In any case, I don't know if this has added anything to the general discussion of entrepreneurship and economic growth or not. If we think about startups through the BVSR model, there are probably certain areas in which we can make changes to enhance the economic impact of startups, although some of them steer quite close to "picking winners." In general, as I said, I favor increasing V, but I'm as yet unclear as to how we go about doing this. Importantly, increased Variation should apply to firms of all types, not simply in favored sectors or those sectors we think (or would like to think) represent promising areas of innovation.
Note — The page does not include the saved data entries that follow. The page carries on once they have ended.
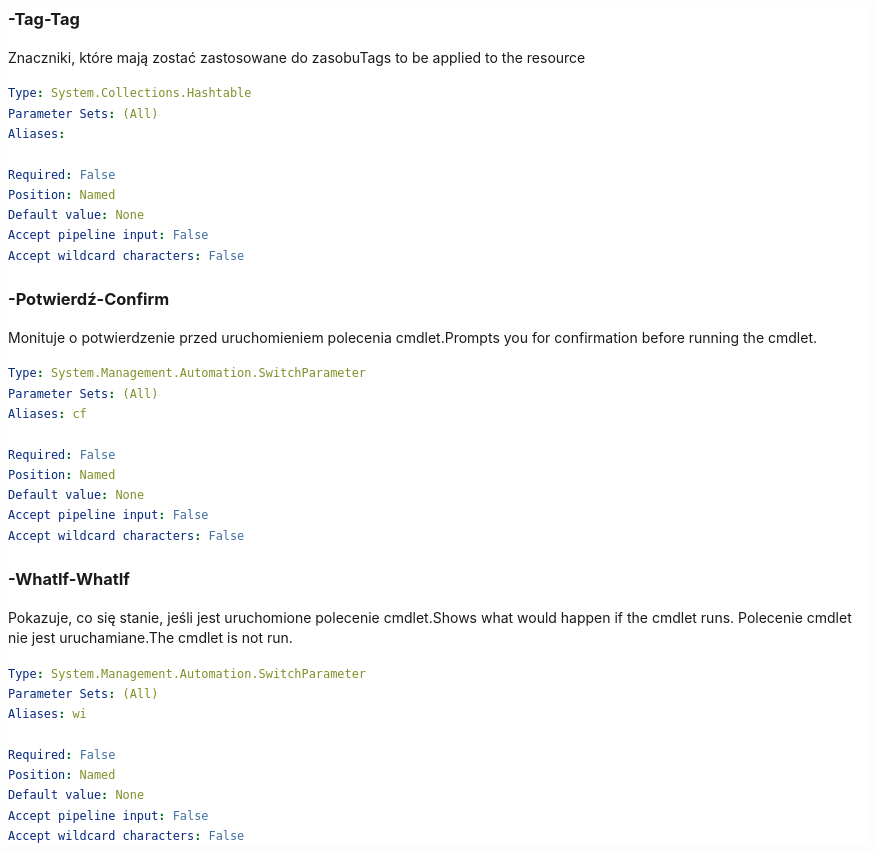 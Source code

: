 ### <span data-ttu-id="a3fc6-142">-Tag</span><span class="sxs-lookup"><span data-stu-id="a3fc6-142">-Tag</span></span>
<span data-ttu-id="a3fc6-143">Znaczniki, które mają zostać zastosowane do zasobu</span><span class="sxs-lookup"><span data-stu-id="a3fc6-143">Tags to be applied to the resource</span></span>

```yaml
Type: System.Collections.Hashtable
Parameter Sets: (All)
Aliases:

Required: False
Position: Named
Default value: None
Accept pipeline input: False
Accept wildcard characters: False
```

### <span data-ttu-id="a3fc6-144">-Potwierdź</span><span class="sxs-lookup"><span data-stu-id="a3fc6-144">-Confirm</span></span>
<span data-ttu-id="a3fc6-145">Monituje o potwierdzenie przed uruchomieniem polecenia cmdlet.</span><span class="sxs-lookup"><span data-stu-id="a3fc6-145">Prompts you for confirmation before running the cmdlet.</span></span>

```yaml
Type: System.Management.Automation.SwitchParameter
Parameter Sets: (All)
Aliases: cf

Required: False
Position: Named
Default value: None
Accept pipeline input: False
Accept wildcard characters: False
```

### <span data-ttu-id="a3fc6-146">-WhatIf</span><span class="sxs-lookup"><span data-stu-id="a3fc6-146">-WhatIf</span></span>
<span data-ttu-id="a3fc6-147">Pokazuje, co się stanie, jeśli jest uruchomione polecenie cmdlet.</span><span class="sxs-lookup"><span data-stu-id="a3fc6-147">Shows what would happen if the cmdlet runs.</span></span>
<span data-ttu-id="a3fc6-148">Polecenie cmdlet nie jest uruchamiane.</span><span class="sxs-lookup"><span data-stu-id="a3fc6-148">The cmdlet is not run.</span></span>

```yaml
Type: System.Management.Automation.SwitchParameter
Parameter Sets: (All)
Aliases: wi

Required: False
Position: Named
Default value: None
Accept pipeline input: False
Accept wildcard characters: False
```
Firm formation and innovation are compounding phenomena, so increasing the overall level of startups should (emphasize, should) raise our rates of innovation and growth, and this should be true whatever sector of the economy we are discussing. Information technology has been hugely important for American productivity, both in its production and its use in sectors like retail. We needed IT, but we also needed all those new retail outlets and supply chain innovations for the IT to become productive. It's possible that a BVSR-type of analysis in, say, 1995 might have concluded: we need more IT startups and fewer new retail stores. The economy might not have performed as well as it did.